春風が欅の梢を揺する午後のこと。金色の木洩れ日と、灰色のレースみたいな影をまとうベンチに、大貫先生は座っていた。
髪は寝癖があるくせに、髭はきちんと剃っていて、レンズの小さな金縁の眼鏡。若者らしくボタンダウンのコットンシャツに、くたくたに洗いざらしたネイビーのカーディガンを羽織り、パリッと折り目がついたグレーのズボン、革の靴。

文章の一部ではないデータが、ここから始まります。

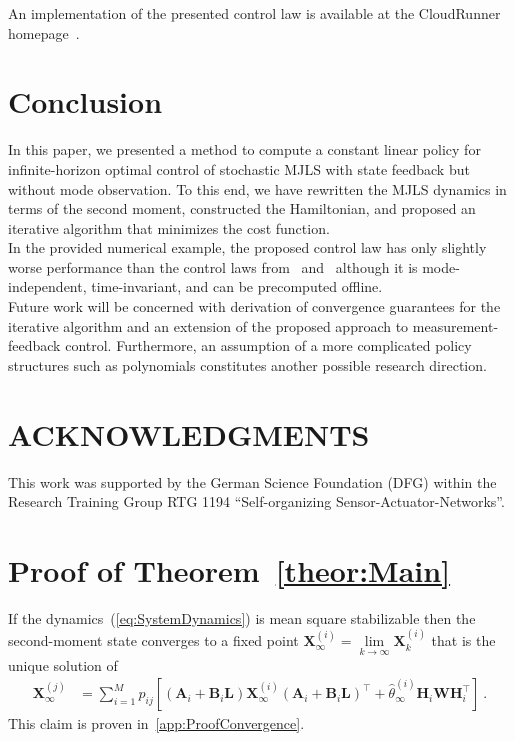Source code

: \documentclass[preprint,1p,11pt]{IR-Template/ISAS_IR}
\newcommand{\mat}[1]{{\ensuremath{{\mathbf{#1}}}}}
\newcommand{\tr}{^{\top}}
\newcommand{\bklammer}[1]{\left[ #1 \right]}
\newcommand{\Asys}[1]{\mat{A}_{#1}}
\newcommand{\Bsys}[1]{\mat{B}_{#1}}
\newcommand{\Hsys}[1]{\mat{H}_{#1}}
\newcommand{\wCov}{\mat{W}}
\newcommand{\modeest}[2]{\widehat{\theta}^{(#1)}_{#2}}
\newcommand{\transitionprob}[1]{p_{#1}}
\newcommand{\Xsysest}[2]{\mat{X}^{(#1)}_{#2}}
\newcommand{\ControlLaw}{\mat{L}}
\newcommand{\NumModes}{M}
\begin{document}
An implementation of the presented control law is available at the CloudRunner homepage~\cite{Cloudrunner}.    	
   \section{Conclusion}
   	\label{sec:Conclusion}
   	In this paper, we presented a method to compute a constant linear policy for infinite-horizon optimal control of stochastic MJLS with state feedback but without mode observation. To this end, we have rewritten the MJLS dynamics in terms of the second moment, constructed the Hamiltonian, and proposed an iterative algorithm that minimizes the cost function.\\

In the provided numerical example, the proposed control law has only slightly worse performance than the control laws from~\cite{Vargas_2013} and~\cite{Chizeck_1986} although it is mode-independent, time-invariant, and can be precomputed offline.\\

Future work will be concerned with derivation of convergence guarantees for the iterative algorithm and an extension of the proposed approach to measurement-feedback control. Furthermore, an assumption of a more complicated policy structures such as polynomials constitutes another possible research direction.    	
   \section{ACKNOWLEDGMENTS}
This work was supported by the German Science Foundation
   (DFG) within the Research Training Group RTG 1194 ``Self-organizing Sensor-Actuator-Networks''.
   	
   \appendix
   \section{Proof of Theorem~\ref{theor:Main}}
   	\label{app:ProofMainTheorem}
   	If the dynamics~(\ref{eq:SystemDynamics}) is mean square stabilizable then the second-moment state converges to a fixed point $\Xsysest{i}{\infty} = \lim\limits_{k\rightarrow\infty} \Xsysest{i}{k}$ that is the unique solution of
\begin{align*}
\Xsysest{j}{\infty}
	&=
	\sum\limits_{i=1}^{\NumModes}\transitionprob{ij}\bklammer{(\Asys{i}+\Bsys{i}\ControlLaw)\Xsysest{i}{\infty}(\Asys{i}+\Bsys{i}\ControlLaw)\tr + \modeest{i}{\infty}\Hsys{i}\wCov\Hsys{i}\tr}\ .
\end{align*}
This claim is proven in~\ref{app:ProofConvergence}.\\
\end{document}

ぼーっと木々の梢を眺めては、小鳥を目で追っている人の良さそうな顔。
私は一目見てどうしようもなく惹かれたんだ。髭と尻尾に、びびび!と電気が走ったみたいだった。心臓って本当にドキドキするんだって、初めて知った。まるで自分の中で、もう一人の自分が走り回っているように、いても立ってもいられなくなった。
何も考えられなくて、気づくと私は先生の座っているベンチに近づいて、
「ここ、いいですか?」
って声をかけてた。もちろん人間の言葉じゃないんだけど。
先生は、
「どうぞ」
って答えた。多分ね。私も人間の言葉はあまりわからないから。
でも世界で一番感じのいい「どうぞ」だった。
これが始まり。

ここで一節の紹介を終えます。